For this reason, LLM judges should never stand alone in high-stakes systems. They must be paired with formal verification, database-backed fact checks, or rule-based validators that can independently confirm whether the agent’s actions were valid. This is especially critical for data tasks, financial workflows, and safety-critical domains, where agents can be confidently wrong and still sound persuasive.

The correct mental model is this: LLMs are excellent at judging semantic intent and reasoning coherence, but they are unreliable arbiters of ground truth. Treating them as judges works only when we respect that boundary.


When Human Evaluation Is Irreplaceable


Despite advances in automated evaluation, human judgment remains a critical component of any serious agent evaluation pipeline. Automated systems are excellent at measuring what they are explicitly designed to detect, but they consistently miss the more subtle failure modes that matter most in practice.

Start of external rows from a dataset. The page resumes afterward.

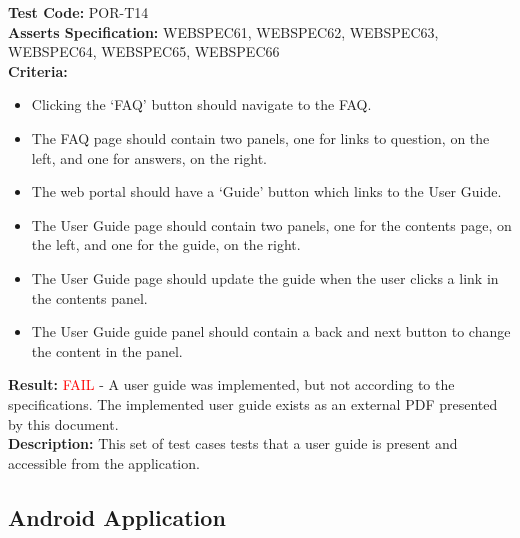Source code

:\documentclass[11pt,a4paper]{report}
\begin{document}
\label{test:POR-T14}
\noindent\textbf{Test Code:} POR-T14\\
\textbf{Asserts Specification:} WEBSPEC61, WEBSPEC62, WEBSPEC63, WEBSPEC64, WEBSPEC65, WEBSPEC66\\ 
\textbf{Criteria:} \begin{itemize}
                     \item  Clicking the `FAQ' button should navigate to the FAQ.
                     \item The FAQ page should contain two panels, one for links to question, on the left, and one for answers, on the right.
                     \item The web portal should have a `Guide' button which links to the User Guide.
                     \item The User Guide page should contain two panels, one for the contents page, on the left, and one for the guide, on the right.
                     \item The User Guide page should update the guide when the user clicks a link in the contents panel.
                     \item The User Guide guide panel should contain a back and next button to change the content in the panel.
                   \end{itemize}  
\textbf{Result:} \textcolor{red}{FAIL} - A user guide was implemented, but not according to the specifications. The implemented user guide exists as an external PDF presented by this document.\\
\textbf{Description:} This set of test cases tests that a user guide is present and accessible from the application. \\

\subsection{Android Application}
\end{document}
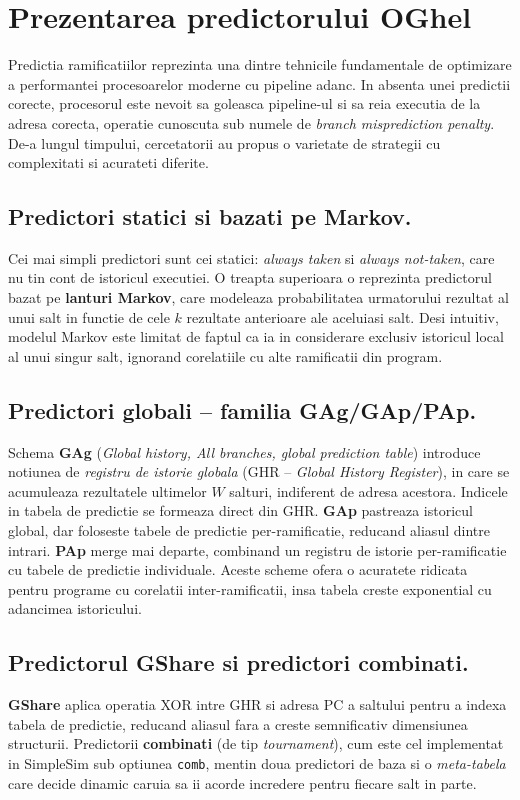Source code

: \section{Prezentarea predictorului OGhel}

Predictia ramificatiilor reprezinta una dintre tehnicile fundamentale de optimizare a performantei procesoarelor moderne cu pipeline adanc.
In absenta unei predictii corecte, procesorul este nevoit sa goleasca pipeline-ul si sa reia executia de la adresa corecta,
operatie cunoscuta sub numele de \textit{branch misprediction penalty}. De-a lungul timpului, cercetatorii au propus o
varietate de strategii cu complexitati si acurateti diferite.

\subsection*{Predictori statici si bazati pe Markov.}
Cei mai simpli predictori sunt cei statici: \textit{always taken} si \textit{always not-taken}, care nu tin cont de istoricul executiei.
O treapta superioara o reprezinta predictorul bazat pe \textbf{lanturi Markov}, care modeleaza probabilitatea urmatorului rezultat
al unui salt in functie de cele $k$ rezultate anterioare ale aceluiasi salt. Desi intuitiv, modelul Markov este limitat de faptul
ca ia in considerare exclusiv istoricul local al unui singur salt, ignorand corelatiile cu alte ramificatii din program.

\subsection*{Predictori globali -- familia GAg/GAp/PAp.}
Schema \textbf{GAg} (\textit{Global history, All branches, global prediction table}) introduce notiunea de
\textit{registru de istorie globala} (GHR -- \textit{Global History Register}), in care se acumuleaza
rezultatele ultimelor $W$ salturi, indiferent de adresa acestora. Indicele in tabela de predictie se
formeaza direct din GHR. \textbf{GAp} pastreaza istoricul global, dar foloseste tabele de predictie
per-ramificatie, reducand aliasul dintre intrari. \textbf{PAp} merge mai departe, combinand un
registru de istorie per-ramificatie cu tabele de predictie individuale. Aceste scheme ofera o
acuratete ridicata pentru programe cu corelatii inter-ramificatii, insa tabela creste exponential
cu adancimea istoricului.

\subsection*{Predictorul GShare si predictori combinati.}
\textbf{GShare} aplica operatia XOR intre GHR si adresa PC a saltului pentru a indexa tabela de predictie,
reducand aliasul fara a creste semnificativ dimensiunea structurii. Predictorii \textbf{combinati} (de tip \textit{tournament}),
cum este cel implementat in SimpleSim sub optiunea \texttt{comb}, mentin doua predictori de baza si o \textit{meta-tabela}
care decide dinamic caruia sa ii acorde incredere pentru fiecare salt in parte.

Humans are uniquely good at spotting misalignment, success bias, and pattern exploitation, for instance, cases where an agent appears to succeed by gaming the task rather than solving it. They can recognize degenerate behaviors that technically pass evaluation criteria yet feel wrong, brittle, or unsafe when examined closely. These are precisely the failures that automated metrics tend to normalize rather than flag.

Just as importantly, human evaluation helps answer a question that automated systems cannot: why did the agent fail? Tracking pass rates tells you how often something breaks, but it does not explain the underlying failure mode. Without that understanding, improvements become accidental rather than systematic.

The rule is simple. We can use automated evals to scale, and human evals to understand. Automated evaluation gives you coverage and consistency; human evaluation gives you insight. One without the other produces either blind confidence or unscalable intuition.

Evaluation should begin the moment you build your first agent and evolve alongside the system. It is not a late-stage validation step or a temporary debugging tool. Evaluation is infrastructure, and without it, agent systems will inevitably fail in ways that look impressive right up until they don’t.